Wie konnte es überhaupt so weit kommen, dass die Taliban in Kundus einfallen?
Das ist eine ganz abenteuerliche Geschichte. Bereits vor vier Wochen haben mehrere hundert afghanische und pakistanische Taliban die Stadt infiltriert. Sie haben bei Freunden, Bekannten und anderen Unterstützern gewohnt. Möglich machten das einige Dorfmilizen, die allerdings von der Regierung bezahlt werden – die haben die Taliban reingelassen. Als die Taliban den entsprechenden Befehl bekommen haben, gaben sie sich zu erkennen und haben die Stadt übernommen. Ein raffinierter, listiger Plan.
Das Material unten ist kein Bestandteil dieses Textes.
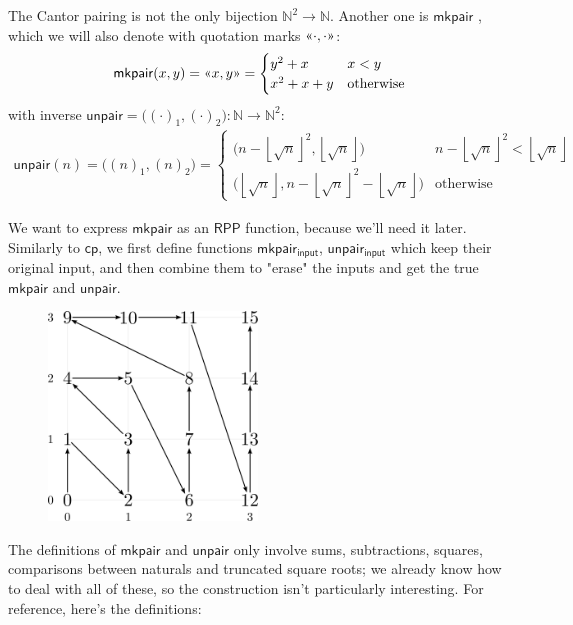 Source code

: \documentclass{book}
\theoremstyle{definition}
\theoremstyle{remark}
\theoremstyle{plain}
\newcommand{\NN}{\mathbb{N}}
\newcommand{\floor}[1]{\left\lfloor #1 \right\rfloor}
\newcommand{\gl}{\text{\guillemotleft}}
\newcommand{\gr}{\text{\guillemotright}}
\newcommand{\RPP}{\mathsf{RPP}}
\newcommand{\rppcp}{\mathsf{cp}}
\newcommand{\rppmkpair}{\mathsf{mkpair}}
\newcommand{\rppmkpairi}{\mathsf{mkpair_{input}}}
\newcommand{\rppunpair}{\mathsf{unpair}}
\newcommand{\rppunpairi}{\mathsf{unpair_{input}}}
\begin{document}
The Cantor pairing is not the only bijection $\NN^2 \to \NN$.
Another one is $\rppmkpair$ \cite{Carneiro19}, which we will also denote with quotation marks $\gl \cdot, \cdot \gr$:
\[\rppmkpair(x,y) = \gl x,y \gr = \begin{cases} y^2 + x & x < y \\ x^2 + x + y & \text{otherwise} \end{cases} \]
with inverse $\rppunpair = \big( (\cdot)_1, (\cdot)_2 \big) : \NN \to \NN^2$:
\begin{align*}
  \rppunpair(n) = \big( (n)_1, (n)_2 \big) = \begin{cases} \big( n - \floor{\sqrt{n}}^2, \floor{\sqrt{n}} \big)                    & n - \floor{\sqrt{n}}^2 < \floor{\sqrt{n}} \\
                                                           \big( \floor{\sqrt{n}}, n - \floor{\sqrt{n}}^2 - \floor{\sqrt{n}} \big) & \text{otherwise} \end{cases}
\end{align*}

We want to express $\rppmkpair$ as an $\RPP$ function, because we'll need it later.
Similarly to $\rppcp$, we first define functions $\rppmkpairi$, $\rppunpairi$ which keep their original input,
and then combine them to "erase" the inputs and get the true $\rppmkpair$ and $\rppunpair$.

\begin{figure}[H]
  \centering
  \includegraphics[width=15em]{Immagini/mkpair.png}
\end{figure}

The definitions of $\rppmkpair$ and $\rppunpair$ only involve sums, subtractions, squares, comparisons between naturals and truncated square roots;
we already know how to deal with all of these, so the construction isn't particularly interesting.
For reference, here's the definitions:
\end{document}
Die Taliban waren also bereits seit einem Monat in der Stadt – und keiner von der Regierung soll etwas gewusst haben?
Natürlich wirft das Parlament der Kabul-Regierung totales Versagen vor. Der Gouverneur von Kundus hat sich interessanterweise kurz vor Ausbruch der Kämpfe nach Tadschikistan abgesetzt. Zudem haben die lokalen Dorfräte Verdacht geschöpft und bereits vor Wochen die Regierung gewarnt. Und der Chef des afghanischen Geheimdienstes hat sich geweigert, in dieser Sache öffentlich im Parlament auszusagen.
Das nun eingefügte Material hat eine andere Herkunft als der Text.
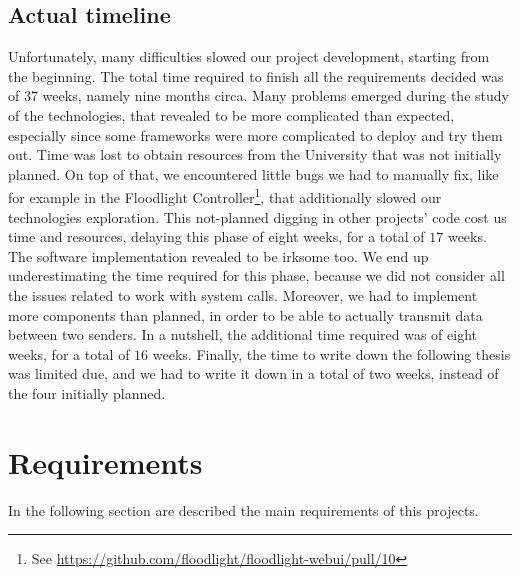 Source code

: \subsection{Actual timeline}
Unfortunately, many difficulties slowed our project development, starting from
the beginning. The total time required to finish all the requirements decided
was of $37$ weeks, namely nine months circa. Many problems emerged during the
study of the technologies, that revealed to be more complicated than expected,
especially since some frameworks were more complicated to deploy and try them
out. Time was lost to obtain resources from the University that was not
initially planned. On top of that, we encountered little bugs we had to manually
fix, like for example in the Floodlight Controller\footnote{See
  \url{https://github.com/floodlight/floodlight-webui/pull/10}}, that
additionally slowed our technologies exploration. This not-planned digging in
other projects' code cost us time and resources, delaying this phase of eight
weeks, for a total of $17$ weeks. The software implementation revealed to be
irksome too. We end up underestimating the time required for this phase, because
we did not consider all the issues related to work with system calls. Moreover,
we had to implement more components than planned, in order to be able to
actually transmit data between two senders. In a nutshell, the additional time
required was of eight weeks, for a total of $16$ weeks. Finally, the time to
write down the following thesis was limited due, and we had to write it down in
a total of two weeks, instead of the four initially planned.

\section{Requirements}\label{chap:prjan:sec:req}
In the following section are described the main requirements of this projects.

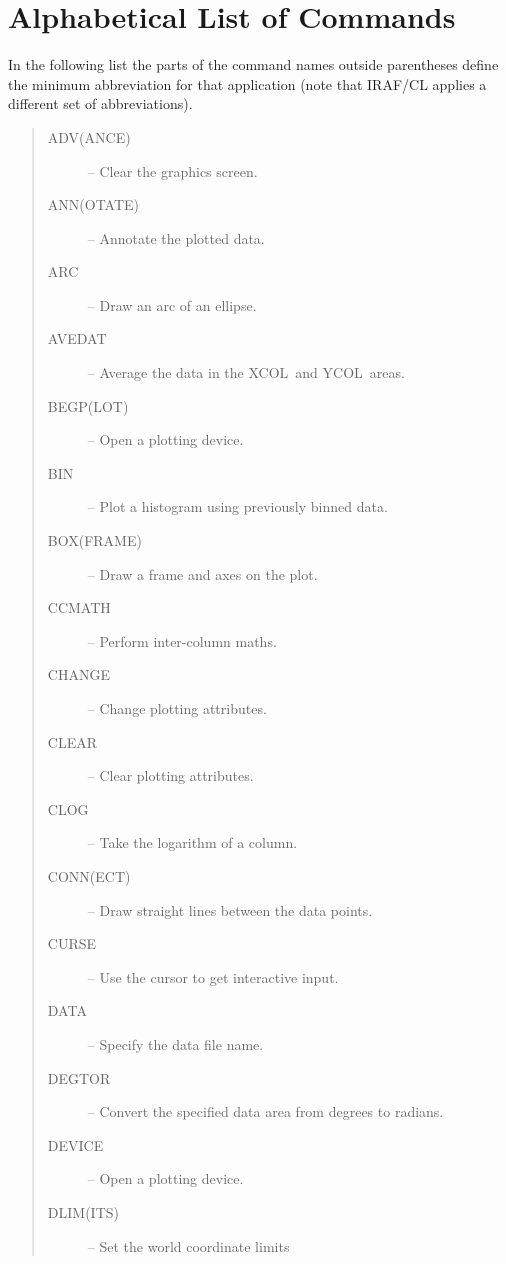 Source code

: \documentclass[twoside,11pt]{article}
\newcommand{\htmlref}[2]{#1}
\renewcommand{\_}{\texttt{\symbol{95}}}
\newcommand{\xcol}{{\sf XCOL}}
\newcommand{\ycol}{{\sf YCOL}}
\newcommand{\iref} [1]{\htmlref{#1}{#1}}
\newcommand{\iiref}[2]{\htmlref{#1}{#2}}
\begin{document}
%
%
\appendix

\newpage
\section{Alphabetical List of Commands}

In the following list the parts of the command names outside parentheses
define the minimum abbreviation for that application (note that IRAF/CL applies
a different set of abbreviations).
\small
\begin {quote}
\begin {description}
\item [\iiref{ADV(ANCE)}{ADVANCE}] -- Clear the graphics screen.
\item [\iiref{ANN(OTATE)}{ANNOTATE}] -- Annotate the plotted data.
\item [\iref{ARC}] -- Draw an arc of an ellipse.
\item [\iref{AVEDAT}] -- Average the data in the \xcol\ and \ycol\ areas.
\item [\iiref{BEGP(LOT)}{BEGPLOT}] -- Open a plotting device.
\item [\iref{BIN}] -- Plot a histogram using previously binned data.
\item [\iiref{BOX(FRAME)}{BOXFRAME}] -- Draw a frame and axes on the plot.
\item [\iref{CCMATH}] -- Perform inter-column maths.
\item [\iref{CHANGE}] -- Change plotting attributes.
\item [\iref{CLEAR}] -- Clear plotting attributes.
\item [\iref{CLOG}] -- Take the logarithm of a column.
\item [\iiref{CONN(ECT)}{CONNECT}] -- Draw straight lines between the
                                             data points.
\item [\iref{CURSE}] -- Use the cursor to get interactive input.
\item [\iref{DATA}] -- Specify the data file name.
\item [\iref{DEGTOR}] -- Convert the specified data area from degrees to
                         radians.
\item [\iref{DEVICE}] -- Open a plotting device.
\item [\iiref{DLIM(ITS)}{DLIMITS}] -- Set the world coordinate limits

\end{description}
\end{quote}
\end{document}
Wie stark sind die Taliban?
Die Gefahr, dass die Taliban es erneut schaffen, das ganze Land zu übernehmen, ist real. Besonders besorgniserregend ist dabei, dass das nicht nur afghanische, sondern auch pakistanische Taliban sind. Die pakistanischen Taliban sind die brutalsten. Sie sind äusserst kriminell.
Es scheint, dass kaum sind die Nato-Truppen abgezogen, die Situation sofort wieder aus dem Ruder läuft. War es ein Fehler, die Soldaten abzuziehen?
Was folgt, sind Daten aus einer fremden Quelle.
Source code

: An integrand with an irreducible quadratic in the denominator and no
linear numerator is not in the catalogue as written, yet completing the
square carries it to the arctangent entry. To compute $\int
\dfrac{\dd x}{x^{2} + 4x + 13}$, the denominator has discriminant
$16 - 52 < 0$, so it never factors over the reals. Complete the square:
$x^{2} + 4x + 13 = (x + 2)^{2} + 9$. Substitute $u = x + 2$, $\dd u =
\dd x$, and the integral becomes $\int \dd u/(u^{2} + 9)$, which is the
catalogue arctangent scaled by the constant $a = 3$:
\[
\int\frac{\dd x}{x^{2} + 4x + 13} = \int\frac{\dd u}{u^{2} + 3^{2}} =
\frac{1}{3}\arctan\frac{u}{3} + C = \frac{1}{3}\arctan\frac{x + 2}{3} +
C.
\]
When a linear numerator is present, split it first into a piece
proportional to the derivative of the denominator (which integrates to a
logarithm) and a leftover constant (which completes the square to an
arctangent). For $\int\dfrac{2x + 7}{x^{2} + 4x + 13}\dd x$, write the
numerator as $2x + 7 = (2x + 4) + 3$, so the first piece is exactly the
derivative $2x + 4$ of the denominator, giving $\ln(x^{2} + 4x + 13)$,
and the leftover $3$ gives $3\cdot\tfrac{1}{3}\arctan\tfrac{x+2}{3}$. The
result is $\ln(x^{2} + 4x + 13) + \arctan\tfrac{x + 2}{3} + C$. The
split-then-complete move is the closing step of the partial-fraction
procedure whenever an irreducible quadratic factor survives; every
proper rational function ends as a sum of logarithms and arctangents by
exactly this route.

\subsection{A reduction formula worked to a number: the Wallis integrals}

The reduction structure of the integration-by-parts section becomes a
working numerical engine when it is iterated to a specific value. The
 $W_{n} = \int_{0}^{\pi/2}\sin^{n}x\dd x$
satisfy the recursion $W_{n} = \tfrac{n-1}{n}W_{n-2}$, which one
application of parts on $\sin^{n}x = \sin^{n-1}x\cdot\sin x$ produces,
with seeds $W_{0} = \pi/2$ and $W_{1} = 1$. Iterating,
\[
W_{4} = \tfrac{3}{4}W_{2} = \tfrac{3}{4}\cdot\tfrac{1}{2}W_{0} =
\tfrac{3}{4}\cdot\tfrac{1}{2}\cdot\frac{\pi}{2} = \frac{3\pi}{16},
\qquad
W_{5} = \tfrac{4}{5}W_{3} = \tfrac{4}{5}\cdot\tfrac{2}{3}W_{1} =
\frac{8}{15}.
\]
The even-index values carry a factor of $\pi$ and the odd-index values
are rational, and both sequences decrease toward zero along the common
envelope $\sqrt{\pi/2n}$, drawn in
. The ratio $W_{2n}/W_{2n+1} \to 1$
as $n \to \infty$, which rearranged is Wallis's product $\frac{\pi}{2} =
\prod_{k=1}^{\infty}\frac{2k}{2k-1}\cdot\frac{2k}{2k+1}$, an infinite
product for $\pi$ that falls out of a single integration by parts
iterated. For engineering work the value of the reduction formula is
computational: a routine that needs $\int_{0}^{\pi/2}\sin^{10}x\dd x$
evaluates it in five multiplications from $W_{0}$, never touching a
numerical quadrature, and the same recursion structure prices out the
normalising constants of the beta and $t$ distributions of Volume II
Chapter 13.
Es war ein Fehler, dass man nicht schon vor 14 Jahren mit den Taliban verhandelt hatte. Damals waren sie noch schwach.
Sie raten zu Verhandlungen mit Terroristen?
Afghanistan wird politisch und demokratisch nie so funktionieren wie Deutschland oder die Schweiz, auch wenn wir uns das wünschen würden. Solange nicht eine Regierung gebildet wird, in der die Taliban vertreten sind, wird es immer Bürgerkrieg geben. Das haben die letzten 14 Jahre deutlich gezeigt. Die afghanische Regierung steht im Kontakt zu den Taliban, allerdings unterstützt der Westen das nicht wirklich. Militärisch haben wir im Land nichts mehr verloren, wir müssen die Finger davon lassen.
US-Soldaten oder die Bundeswehr sind in Afghanistan, um die Landesarmee strategisch zu beraten. Das scheint doch nötig – haben die jüngsten Ereignisse nicht gezeigt, wie schwach das Militär ist?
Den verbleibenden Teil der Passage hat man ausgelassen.